A total of 423 patients with BRAF Val600Glu or Val600Lys mutation-positive unresectable stage IIIC or stage IV melanoma were randomized to receive the combined regimen or dabrafenib plus placebo. Median overall survival was 25.1 months (95% confidence interval, 19.2–not reached) in the dabrafenib+trametinib group, versus 18.7 months (15.2–23.7) in the dabrafenib-only group (hazard ratio, 0.71; 95% CI, 0.55–0.92; P=0.0107). Overall survival was 74% at 1 year and 51% at 2 years in the dabrafenib+trametinib group versus 68% and 42%, respectively, in the dabrafenib-only group.
Long GV et al. Dabrafenib and trametinib versus dabrafenib and placebo for Val600 BRAF-mutant melanoma: A multicentre, double-blind, phase 3 randomised controlled trial. Lancet 2015 May 29; [e-pub]. (http://dx.doi.org/10.1016/S0140-6736(15)60898-4)
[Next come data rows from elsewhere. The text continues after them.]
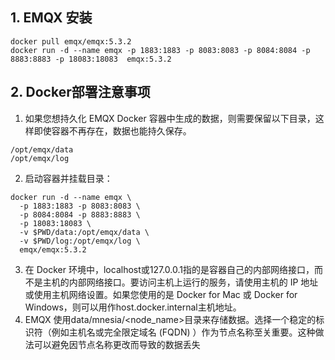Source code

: ###           

## 1. EMQX 安装

```shell
docker pull emqx/emqx:5.3.2
docker run -d --name emqx -p 1883:1883 -p 8083:8083 -p 8084:8084 -p 8883:8883 -p 18083:18083  emqx:5.3.2
```

## 2. Docker部署注意事项

1. 如果您想持久化 EMQX Docker 容器中生成的数据，则需要保留以下目录，这样即使容器不再存在，数据也能持久保存。

```shell
/opt/emqx/data
/opt/emqx/log
```

2. 启动容器并挂载目录：

```shell
docker run -d --name emqx \
  -p 1883:1883 -p 8083:8083 \
  -p 8084:8084 -p 8883:8883 \
  -p 18083:18083 \
  -v $PWD/data:/opt/emqx/data \
  -v $PWD/log:/opt/emqx/log \
  emqx/emqx:5.3.2
```

3. 在 Docker 环境中，localhost或127.0.0.1指的是容器自己的内部网络接口，而不是主机的内部网络接口。要访问主机上运行的服务，请使用主机的
   IP 地址或使用主机网络设置。如果您使用的是 Docker for Mac 或 Docker for Windows，则可以用作host.docker.internal主机地址。
4. EMQX 使用data/mnesia/<node_name>目录来存储数据。选择一个稳定的标识符（例如主机名或完全限定域名 (FQDN)
   ）作为节点名称至关重要。这种做法可以避免因节点名称更改而导致的数据丢失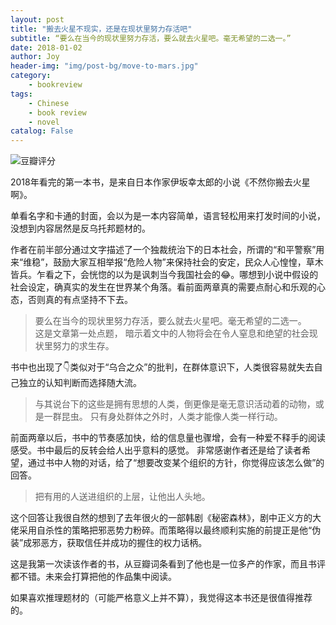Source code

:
 ```yaml
---
layout: post
title: "搬去火星不现实，还是在现状里努力存活吧"
subtitle: “要么在当今的现状里努力存活，要么就去火星吧。毫无希望的二选一。”
date: 2018-01-02
author: Joy
header-img: "img/post-bg/move-to-mars.jpg"
category:
    - bookreview
tags:
    - Chinese
    - book review
    - novel
catalog: False
---
```

![豆瓣评分](/img/in-post/post-move-to-mars/book-rate.jpg)

2018年看完的第一本书，是来自日本作家伊坂幸太郎的小说《不然你搬去火星啊》。

单看名字和卡通的封面，会以为是一本内容简单，语言轻松用来打发时间的小说，没想到内容居然是反乌托邦题材的。

作者在前半部分通过文字描述了一个独裁统治下的日本社会，所谓的“和平警察”用来“维稳”，鼓励大家互相举报“危险人物”来保持社会的安定，民众人心惶惶，草木皆兵。乍看之下，会恍惚的以为是讽刺当今我国社会的😂。哪想到小说中假设的社会设定，确真实的发生在世界某个角落。看前面两章真的需要点耐心和乐观的心态，否则真的有点坚持不下去。
>要么在当今的现状里努力存活，要么就去火星吧。毫无希望的二选一。  
这是文章第一处点题， 暗示着文中的人物将会在令人窒息和绝望的社会现状里努力的求生存。

书中也出现了👇类似对于“乌合之众”的批判，在群体意识下，人类很容易就失去自己独立的认知判断而选择随大流。
>与其说台下的这些是拥有思想的人类，倒更像是毫无意识活动着的动物，或是一群昆虫。 只有身处群体之外时，人类才能像人类一样行动。  

前面两章以后，书中的节奏感加快，给的信息量也骤增，会有一种爱不释手的阅读感受。书中最后的反转会给人出乎意料的感觉。
非常感谢作者还是给了读者希望，通过书中人物的对话，给了“想要改变某个组织的方针，你觉得应该怎么做”的回答。

>把有用的人送进组织的上层，让他出人头地。  

这个回答让我很自然的想到了去年很火的一部韩剧《秘密森林》，剧中正义方的大佬采用自杀性的策略把邪恶势力粉碎。而策略得以最终顺利实施的前提正是他“伪装”成邪恶方，获取信任并成功的握住的权力话柄。

这是我第一次读该作者的书，从豆瓣词条看到了他也是一位多产的作家，而且书评都不错。未来会打算把他的作品集中阅读。

如果喜欢推理题材的（可能严格意义上并不算），我觉得这本书还是很值得推荐的。
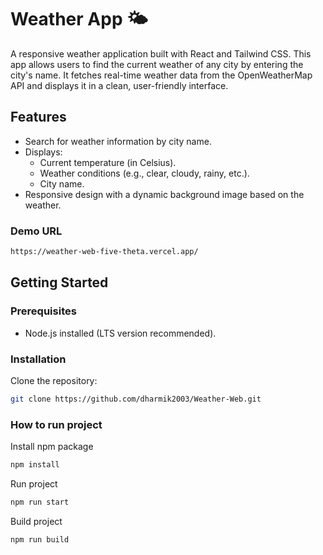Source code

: # Weather App 🌤️

A responsive weather application built with React and Tailwind CSS. This app allows users to find the current weather of any city by entering the city's name. It fetches real-time weather data from the OpenWeatherMap API and displays it in a clean, user-friendly interface.

## Features

- Search for weather information by city name.
- Displays:
  - Current temperature (in Celsius).
  - Weather conditions (e.g., clear, cloudy, rainy, etc.).
  - City name.
- Responsive design with a dynamic background image based on the weather.


### Demo URL
```bash
https://weather-web-five-theta.vercel.app/
```

## Getting Started

### Prerequisites

- Node.js installed (LTS version recommended).

### Installation

Clone the repository:

```bash
git clone https://github.com/dharmik2003/Weather-Web.git
```

### How to run project

Install npm package

```bash
npm install
```

Run project

```bash
npm run start
```

Build project 

```bash
npm run build
```
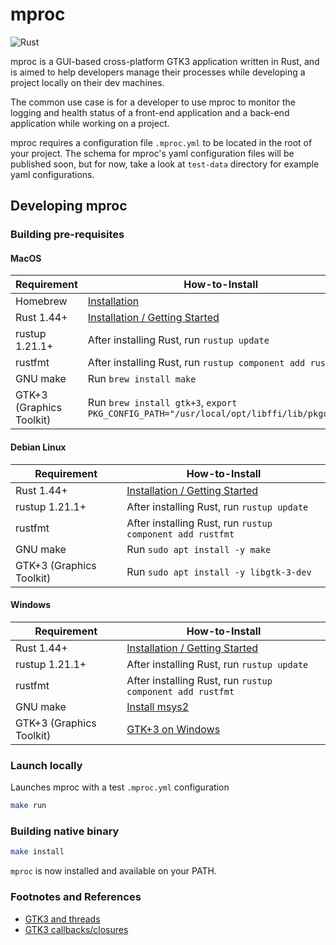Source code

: # mproc

![Rust](https://github.com/ddubson/mproc/workflows/Rust/badge.svg)

mproc is a GUI-based cross-platform GTK3 application written in Rust, and is aimed to help developers manage their processes while developing
a project locally on their dev machines.

The common use case is for a developer to use mproc to monitor the logging and health status of a 
front-end application and a back-end application while working on a project.

mproc requires a configuration file `.mproc.yml` to be located in the root of your project. The schema for mproc's yaml configuration files will be published
soon, but for now, take a look at `test-data` directory for example yaml configurations.

## Developing mproc

### Building pre-requisites

#### MacOS

|Requirement|How-to-Install|
|---|---|
|Homebrew|[Installation](https://brew.sh/)|
|Rust 1.44+|[Installation / Getting Started](https://www.rust-lang.org/learn/get-started)|
|rustup 1.21.1+|After installing Rust, run `rustup update`|
|rustfmt|After installing Rust, run `rustup component add rustfmt`|
|GNU make|Run `brew install make`|
|GTK+3 (Graphics Toolkit)|Run `brew install gtk+3`, `export PKG_CONFIG_PATH="/usr/local/opt/libffi/lib/pkgconfig`|

#### Debian Linux

|Requirement|How-to-Install|
|---|---|
|Rust 1.44+|[Installation / Getting Started](https://www.rust-lang.org/learn/get-started)|
|rustup 1.21.1+|After installing Rust, run `rustup update`|
|rustfmt|After installing Rust, run `rustup component add rustfmt`|
|GNU make|Run `sudo apt install -y make`|
|GTK+3 (Graphics Toolkit)|Run `sudo apt install -y libgtk-3-dev`|

#### Windows

|Requirement|How-to-Install|
|---|---|
|Rust 1.44+|[Installation / Getting Started](https://www.rust-lang.org/learn/get-started)|
|rustup 1.21.1+|After installing Rust, run `rustup update`|
|rustfmt|After installing Rust, run `rustup component add rustfmt`|
|GNU make|[Install msys2](https://www.msys2.org/)|
|GTK+3 (Graphics Toolkit)|[GTK+3 on Windows](docs/GTK3_Windows.md)|

### Launch locally

Launches mproc with a test `.mproc.yml` configuration

```bash
make run
```

### Building native binary

```bash
make install
```

`mproc` is now installed and available on your PATH.

### Footnotes and References

- [GTK3 and threads](https://coaxion.net/blog/2019/02/mpsc-channel-api-for-painless-usage-of-threads-with-gtk-in-rust/)
- [GTK3 callbacks/closures](https://gtk-rs.org/docs-src/tutorial/closures)
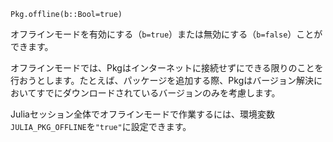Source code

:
 ```
Pkg.offline(b::Bool=true)
```

オフラインモードを有効にする（`b=true`）または無効にする（`b=false`）ことができます。

オフラインモードでは、Pkgはインターネットに接続せずにできる限りのことを行おうとします。たとえば、パッケージを追加する際、Pkgはバージョン解決においてすでにダウンロードされているバージョンのみを考慮します。

Juliaセッション全体でオフラインモードで作業するには、環境変数`JULIA_PKG_OFFLINE`を`"true"`に設定できます。

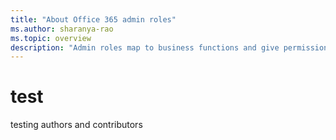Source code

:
 ```yaml
---
title: "About Office 365 admin roles"
ms.author: sharanya-rao
ms.topic: overview
description: "Admin roles map to business functions and give permissions to do specific tasks in the admin center. For example, the Service admin opens support tickets with Microsoft.."
---
```


# test
testing authors and contributors
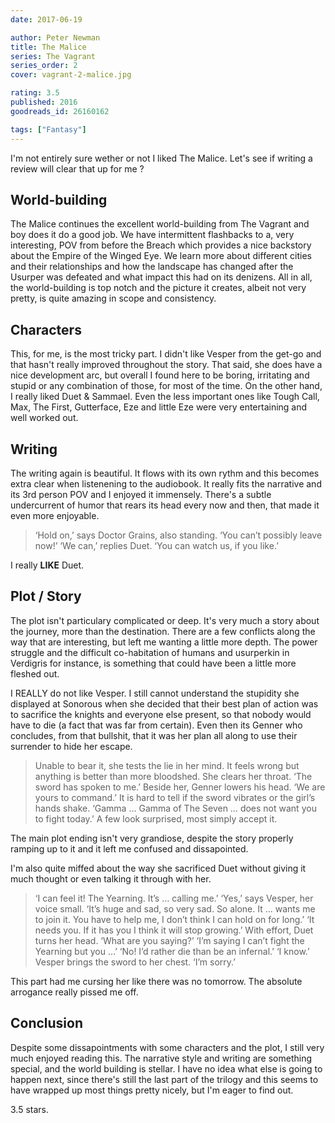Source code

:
 ```yaml
---
date: 2017-06-19

author: Peter Newman
title: The Malice
series: The Vagrant
series_order: 2
cover: vagrant-2-malice.jpg

rating: 3.5
published: 2016
goodreads_id: 26160162

tags: ["Fantasy"]
---
```


I'm not entirely sure wether or not I liked The Malice. Let's see if writing a review will clear that up for me ?

<!--more-->

## World-building

The Malice continues the excellent world-building from The Vagrant and boy does it do a good job. We have intermittent flashbacks to a, very interesting, POV from before the Breach which provides a nice backstory about the Empire of the Winged Eye. We learn more about different cities and their relationships and how the landscape has changed after the Usurper was defeated and what impact this had on its denizens. All in all, the world-building is top notch and the picture it creates, albeit not very pretty, is quite amazing in scope and consistency.

## Characters

This, for me, is the most tricky part. I didn't like Vesper from the get-go and that hasn't really improved throughout the story. That said, she does have a nice development arc, but overall I found here to be boring, irritating and stupid or any combination of those, for most of the time. On the other hand, I really liked Duet & Sammael. Even the less important ones like Tough Call, Max, The First, Gutterface, Eze and little Eze were very entertaining and well worked out.

## Writing

The writing again is beautiful. It flows with its own rythm and this becomes extra clear when listenening to the audiobook. It really fits the narrative and its 3rd person POV and I enjoyed it immensely. There's a subtle undercurrent of humor that rears its head every now and then, that made it even more enjoyable.

> ‘Hold on,’ says Doctor Grains, also standing. ‘You can’t possibly leave now!’ ‘We can,’ replies Duet. ‘You can watch us, if you like.’

I really **LIKE** Duet.

## Plot / Story

The plot isn't particulary complicated or deep. It's very much a story about the journey, more than the destination. There are a few conflicts along the way that are interesting, but left me wanting a little more depth. The power struggle and the difficult co-habitation of humans and usurperkin in Verdigris for instance, is something that could have been a little more fleshed out.

I REALLY do not like Vesper. I still cannot understand the stupidity she displayed at <spoiler>Sonorous when she decided that their best plan of action was to sacrifice the knights and everyone else present, so that nobody would have to die (a fact that was far from certain). Even then its Genner who concludes, from that bullshit, that it was her plan all along to use their surrender to hide her escape.</spoiler>

> <spoiler>Unable to bear it, she tests the lie in her mind. It feels wrong but anything is better than more bloodshed. She clears her throat. ‘The sword has spoken to me.’ Beside her, Genner lowers his head. ‘We are yours to command.’ It is hard to tell if the sword vibrates or the girl’s hands shake. ‘Gamma … Gamma of The Seven … does not want you to fight today.’ A few look surprised, most simply accept it.</spoiler>

The main plot ending isn't very grandiose, despite the story properly ramping up to it and it left me confused and dissapointed.

<spoiler>I'm also quite miffed about the way she sacrificed Duet without giving it much thought or even talking it through with her.</spoiler>

> <spoiler>‘I can feel it! The Yearning. It’s … calling me.’ ‘Yes,’ says Vesper, her voice small. ‘It’s huge and sad, so very sad. So alone. It … wants me to join it. You have to help me, I don’t think I can hold on for long.’ ‘It needs you. If it has you I think it will stop growing.’ With effort, Duet turns her head. ‘What are you saying?’ ‘I’m saying I can’t fight the Yearning but you …’ ‘No! I’d rather die than be an infernal.’ ‘I know.’ Vesper brings the sword to her chest. ‘I’m sorry.’</spoiler>

<spoiler>This part had me cursing her like there was no tomorrow. The absolute arrogance really pissed me off.</spoiler>

## Conclusion

Despite some dissapointments with some characters and the plot, I still very much enjoyed reading this. The narrative style and writing are something special, and the world building is stellar. I have no idea what else is going to happen next, since there's still the last part of the trilogy and this seems to have wrapped up most things pretty nicely, but I'm eager to find out.

3.5 stars.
Smalley KSM and Sondak VK.Inhibition of BRAF and MEK in BRAF-mutant melanoma. Lancet 2015 May 29; [e-pub]. (http://dx.doi.org/10.1016/S0140-6736(15)60972-2)
Comment
These results firmly establish combination dabrafenib+trametinib as the standard of molecular therapy care. Despite earlier hopes that concurrent MEK inhibition would completely abrogate resistance, such does not seem to be the case. Other multitarget molecular cocktails are in the works, but a role for immune checkpoint therapies must be considered, given the recent impressive results with anti-PD1 treatments. Because it will be important to test regimens in BRAF-inhibitor naive patients, editorialists urge clinicians to refer such patients to research and not only those who have failed to respond to BRAF- and MEK-inhibitor treatment.